Motherboard: ASUS M3A78-EMH HDMI
CPU: AMD Phenom 9750  (2.4 GHz x 4)

I have run FreeBSD for 13 years on countless systems and have never
experienced clock drift problems with it.  Could this be a hardware
problem?
Comment 1 pvanberlo 2008-09-27 08:52:00 UTC
Hello,

I'm experiencing the exact same issue on 7.0/amd64. I have an Asrock
A780FullDisplayPort mainboard (with an AMD Athlon64 X2 CPU, CnQ
disabled, so the CPU doesn't throttle and always runs at 2.0Ghz, tested
with both ACPI HPET enabled and disabled in bios), and looking at NTP it
appears my clock is between 1-3 seconds slow each time it synchronizes.

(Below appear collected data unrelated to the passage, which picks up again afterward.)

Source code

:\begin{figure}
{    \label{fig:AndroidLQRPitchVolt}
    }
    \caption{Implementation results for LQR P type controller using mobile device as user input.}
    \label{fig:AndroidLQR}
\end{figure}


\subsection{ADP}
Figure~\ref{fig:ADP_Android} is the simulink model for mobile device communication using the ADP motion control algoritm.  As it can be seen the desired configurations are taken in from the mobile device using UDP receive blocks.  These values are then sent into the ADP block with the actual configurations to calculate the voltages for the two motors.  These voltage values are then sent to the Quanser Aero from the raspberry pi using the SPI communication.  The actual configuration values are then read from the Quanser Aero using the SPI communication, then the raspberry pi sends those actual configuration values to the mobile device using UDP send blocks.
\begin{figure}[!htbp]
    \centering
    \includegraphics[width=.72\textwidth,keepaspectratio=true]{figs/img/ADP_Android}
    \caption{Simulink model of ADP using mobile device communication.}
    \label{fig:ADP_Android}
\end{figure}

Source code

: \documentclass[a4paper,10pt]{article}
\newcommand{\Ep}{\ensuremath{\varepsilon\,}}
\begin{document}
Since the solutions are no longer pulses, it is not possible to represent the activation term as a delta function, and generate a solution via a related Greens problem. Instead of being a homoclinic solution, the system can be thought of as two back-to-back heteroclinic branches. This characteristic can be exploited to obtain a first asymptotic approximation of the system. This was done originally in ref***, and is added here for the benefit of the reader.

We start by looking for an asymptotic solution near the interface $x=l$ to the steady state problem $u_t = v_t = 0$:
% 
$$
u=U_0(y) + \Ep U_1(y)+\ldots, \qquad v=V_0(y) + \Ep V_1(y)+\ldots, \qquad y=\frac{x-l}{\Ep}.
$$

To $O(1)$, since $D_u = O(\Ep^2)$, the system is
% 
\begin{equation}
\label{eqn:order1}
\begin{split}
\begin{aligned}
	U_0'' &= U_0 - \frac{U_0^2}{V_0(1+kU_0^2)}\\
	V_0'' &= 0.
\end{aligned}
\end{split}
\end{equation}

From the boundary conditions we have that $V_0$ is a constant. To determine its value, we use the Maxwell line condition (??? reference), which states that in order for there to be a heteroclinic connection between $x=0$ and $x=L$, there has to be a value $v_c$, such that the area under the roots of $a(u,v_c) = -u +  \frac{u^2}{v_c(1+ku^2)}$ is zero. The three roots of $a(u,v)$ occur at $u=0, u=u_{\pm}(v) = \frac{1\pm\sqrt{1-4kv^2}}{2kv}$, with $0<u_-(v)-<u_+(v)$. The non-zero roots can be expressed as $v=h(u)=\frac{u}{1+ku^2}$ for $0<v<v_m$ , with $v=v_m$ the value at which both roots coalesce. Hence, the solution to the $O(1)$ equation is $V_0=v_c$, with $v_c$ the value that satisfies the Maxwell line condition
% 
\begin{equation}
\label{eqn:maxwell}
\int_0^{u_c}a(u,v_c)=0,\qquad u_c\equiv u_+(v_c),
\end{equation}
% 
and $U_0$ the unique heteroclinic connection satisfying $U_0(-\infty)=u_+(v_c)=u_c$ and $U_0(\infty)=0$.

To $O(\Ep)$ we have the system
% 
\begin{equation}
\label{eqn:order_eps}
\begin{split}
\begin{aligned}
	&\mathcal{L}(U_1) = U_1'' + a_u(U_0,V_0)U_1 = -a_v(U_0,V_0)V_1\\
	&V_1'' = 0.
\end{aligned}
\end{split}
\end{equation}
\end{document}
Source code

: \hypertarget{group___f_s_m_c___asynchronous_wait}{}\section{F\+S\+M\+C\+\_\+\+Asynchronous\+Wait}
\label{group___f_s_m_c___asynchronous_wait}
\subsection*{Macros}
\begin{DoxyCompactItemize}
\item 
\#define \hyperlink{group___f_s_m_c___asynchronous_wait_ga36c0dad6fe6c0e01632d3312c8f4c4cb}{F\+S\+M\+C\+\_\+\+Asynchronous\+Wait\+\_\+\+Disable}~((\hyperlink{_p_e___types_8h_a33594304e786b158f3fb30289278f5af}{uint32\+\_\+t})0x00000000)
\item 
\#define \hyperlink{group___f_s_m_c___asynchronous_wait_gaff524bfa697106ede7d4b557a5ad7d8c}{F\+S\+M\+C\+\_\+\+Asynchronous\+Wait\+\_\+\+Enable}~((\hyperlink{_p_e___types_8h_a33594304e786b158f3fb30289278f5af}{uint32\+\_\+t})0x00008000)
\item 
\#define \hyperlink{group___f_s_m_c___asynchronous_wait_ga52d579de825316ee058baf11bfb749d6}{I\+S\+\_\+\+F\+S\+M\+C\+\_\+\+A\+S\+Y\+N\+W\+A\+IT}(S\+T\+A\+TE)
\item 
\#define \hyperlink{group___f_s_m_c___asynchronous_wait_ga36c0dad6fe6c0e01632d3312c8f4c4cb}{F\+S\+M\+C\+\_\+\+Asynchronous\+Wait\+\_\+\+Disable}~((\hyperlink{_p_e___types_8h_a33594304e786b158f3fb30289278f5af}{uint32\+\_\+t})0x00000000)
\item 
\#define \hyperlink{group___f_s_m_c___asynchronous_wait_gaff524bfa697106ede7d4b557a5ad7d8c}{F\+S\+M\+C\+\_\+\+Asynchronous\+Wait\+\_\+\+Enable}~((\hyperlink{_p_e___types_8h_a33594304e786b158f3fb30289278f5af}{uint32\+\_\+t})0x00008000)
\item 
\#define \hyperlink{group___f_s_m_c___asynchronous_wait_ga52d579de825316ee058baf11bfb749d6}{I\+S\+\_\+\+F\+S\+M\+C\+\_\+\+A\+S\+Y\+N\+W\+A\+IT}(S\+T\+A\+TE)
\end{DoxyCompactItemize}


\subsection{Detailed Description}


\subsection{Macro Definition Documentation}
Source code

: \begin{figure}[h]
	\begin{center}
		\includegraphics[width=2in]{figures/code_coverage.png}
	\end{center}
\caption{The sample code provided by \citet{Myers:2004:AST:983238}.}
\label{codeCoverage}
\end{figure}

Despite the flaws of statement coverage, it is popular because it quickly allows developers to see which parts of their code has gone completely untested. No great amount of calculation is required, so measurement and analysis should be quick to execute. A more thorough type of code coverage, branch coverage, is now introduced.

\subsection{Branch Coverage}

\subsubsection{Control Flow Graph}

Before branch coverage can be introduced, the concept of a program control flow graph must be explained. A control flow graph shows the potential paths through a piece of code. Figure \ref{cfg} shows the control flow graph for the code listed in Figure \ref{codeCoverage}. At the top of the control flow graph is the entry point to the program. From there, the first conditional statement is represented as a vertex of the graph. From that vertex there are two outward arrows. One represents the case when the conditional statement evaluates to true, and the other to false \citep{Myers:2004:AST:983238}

kern.timecounter.choice: TSC(-100) HPET(900) ACPI-safe(850) i8254(0)
dummy(-1000000)

I tried setting kern.timecounter.hardware to HPET (default), ACPI-safe
and i8254. Neither of these solved the issue. I also set kern.hz=100
which didn't solve the issue either.

27 Sep 08:52:07 ntpd[761]: ntpd exiting on signal 15
27 Sep 08:53:25 ntpd[761]: synchronized to 194.171.167.130, stratum=1
27 Sep 08:53:27 ntpd[761]: time reset +1.365546 s
27 Sep 08:54:38 ntpd[761]: synchronized to 194.171.167.130, stratum=1
27 Sep 09:08:46 ntpd[761]: synchronized to 194.109.153.91, stratum=3
27 Sep 09:08:48 ntpd[761]: synchronized to 194.171.167.130, stratum=1
27 Sep 09:16:20 ntpd[761]: time reset +2.359489 s
27 Sep 09:16:20 ntpd[761]: kernel time sync enabled 2001
27 Sep 09:17:32 ntpd[761]: synchronized to 194.109.153.91, stratum=3
27 Sep 09:17:32 ntpd[761]: synchronized to 194.171.167.130, stratum=1
27 Sep 09:30:40 ntpd[761]: synchronized to 194.171.167.130, stratum=1
27 Sep 09:38:10 ntpd[761]: time reset +2.907558 s
27 Sep 09:39:21 ntpd[761]: synchronized to 194.171.167.130, stratum=1

Best regards,

Paul van Berlo
Comment 2 pvanberlo 2008-10-12 09:50:55 UTC
Hi,

the issue I was seeing is solved. It appears this is due to a specific
BIOS setting (FSB Spread Spectrum), which was set to 'Auto' in my case.
I disabled this, and now my clock runs absolutely fine. There should not
be any side effects with disabling this option AFAIK.

Thanks.


Best regards,

Paul van Berlo
Comment 3 Torbjorn Granlund 2008-10-12 18:40:24 UTC
"Paul van Berlo" <pvanberlo@fastmail.fm> writes:

  the issue I was seeing is solved. It appears this is due to a specific
  BIOS setting (FSB Spread Spectrum), which was set to 'Auto' in my case.
  I disabled this, and now my clock runs absolutely fine. There should not
  be any side effects with disabling this option AFAIK.
=20=20
Thanks!

My ASUS board didn't have any such option, but it had some
"Overclocking" option which was set to "Auto".  I changed this to
"Standard".  The clock now runs about 20 times closer to reality,
which is enough for ntpd to work.

I wonder if there is anything FreeBSD can do to work around these
silly overclock options.  One would really wish the BIOS defaults
would be more conservative, and leave it to the tinkerers to play
around with overclock options.

--=20
Torbj=F6rn
Comment 4 Alexander Motin freebsd_committer freebsd_triage 2010-07-12 08:11:37 UTC
On some AMD chipsets enabling Spread Spectrum makes HPET to run few
percents slower then reported by hardware. It is official chipset errata
and it should be handled by BIOS SMI code.

-- 
Alexander Motin
Comment 5 Alexander Motin freebsd_committer freebsd_triage 2010-07-12 08:13:58 UTC
State Changed
From-To: open->closed

Hardware issue. Not a FreeBSD bug.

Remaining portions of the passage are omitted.